▸ **WHAT YOU WILL DO**
Filter the records below and copy every line containing the word "simples".

(Items listed in a dataset)
__________
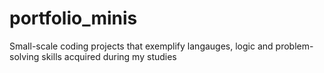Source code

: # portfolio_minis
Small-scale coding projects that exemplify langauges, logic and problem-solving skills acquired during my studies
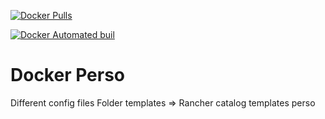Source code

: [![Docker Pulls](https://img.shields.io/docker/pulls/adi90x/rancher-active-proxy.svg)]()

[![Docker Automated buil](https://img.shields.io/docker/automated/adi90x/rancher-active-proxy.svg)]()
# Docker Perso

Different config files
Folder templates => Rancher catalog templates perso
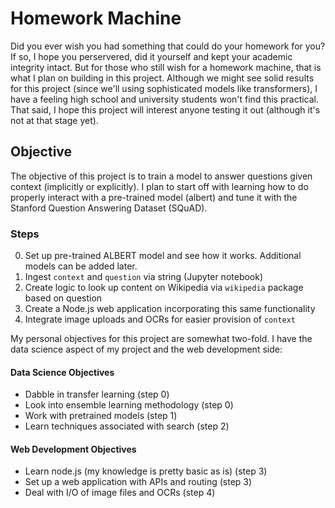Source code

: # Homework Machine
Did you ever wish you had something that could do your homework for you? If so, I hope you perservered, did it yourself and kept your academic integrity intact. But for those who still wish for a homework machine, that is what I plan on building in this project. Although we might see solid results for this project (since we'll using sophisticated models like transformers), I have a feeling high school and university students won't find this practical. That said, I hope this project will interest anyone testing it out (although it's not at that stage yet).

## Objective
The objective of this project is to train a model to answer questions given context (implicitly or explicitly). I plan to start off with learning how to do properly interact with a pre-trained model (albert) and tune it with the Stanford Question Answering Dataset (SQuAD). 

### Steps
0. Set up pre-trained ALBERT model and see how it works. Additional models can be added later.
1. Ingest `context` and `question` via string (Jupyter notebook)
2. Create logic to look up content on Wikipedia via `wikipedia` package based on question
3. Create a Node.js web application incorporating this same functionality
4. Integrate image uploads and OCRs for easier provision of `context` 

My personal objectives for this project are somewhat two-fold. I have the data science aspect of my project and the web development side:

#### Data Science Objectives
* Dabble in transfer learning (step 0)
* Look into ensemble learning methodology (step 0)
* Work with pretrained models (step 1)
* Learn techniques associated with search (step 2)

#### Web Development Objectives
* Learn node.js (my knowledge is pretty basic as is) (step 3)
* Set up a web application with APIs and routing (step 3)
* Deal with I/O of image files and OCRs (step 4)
__________
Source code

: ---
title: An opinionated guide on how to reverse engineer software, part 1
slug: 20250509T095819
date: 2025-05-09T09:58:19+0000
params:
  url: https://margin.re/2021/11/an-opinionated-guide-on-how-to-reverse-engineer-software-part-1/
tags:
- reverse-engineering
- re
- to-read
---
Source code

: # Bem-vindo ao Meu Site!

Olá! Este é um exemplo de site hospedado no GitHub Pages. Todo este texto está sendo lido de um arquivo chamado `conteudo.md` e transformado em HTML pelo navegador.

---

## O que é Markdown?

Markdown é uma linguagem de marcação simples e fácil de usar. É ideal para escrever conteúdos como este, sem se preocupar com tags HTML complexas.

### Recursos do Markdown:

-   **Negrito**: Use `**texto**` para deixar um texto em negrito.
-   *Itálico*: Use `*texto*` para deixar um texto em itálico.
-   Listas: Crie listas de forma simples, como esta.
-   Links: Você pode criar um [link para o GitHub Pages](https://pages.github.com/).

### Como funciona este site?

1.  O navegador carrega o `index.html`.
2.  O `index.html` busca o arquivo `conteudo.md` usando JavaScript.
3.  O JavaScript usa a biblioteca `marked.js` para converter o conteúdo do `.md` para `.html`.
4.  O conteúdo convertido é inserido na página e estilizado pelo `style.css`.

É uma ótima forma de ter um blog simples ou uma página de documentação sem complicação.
__________
▸ **WRITTEN ANSWER**
Markdown é uma linguagem de marcação simples e fácil de usar. É ideal para escrever conteúdos como este, sem se preocupar com tags HTML complexas.
-   Listas: Crie listas de forma simples, como esta.
É uma ótima forma de ter um blog simples ou uma página de documentação sem complicação.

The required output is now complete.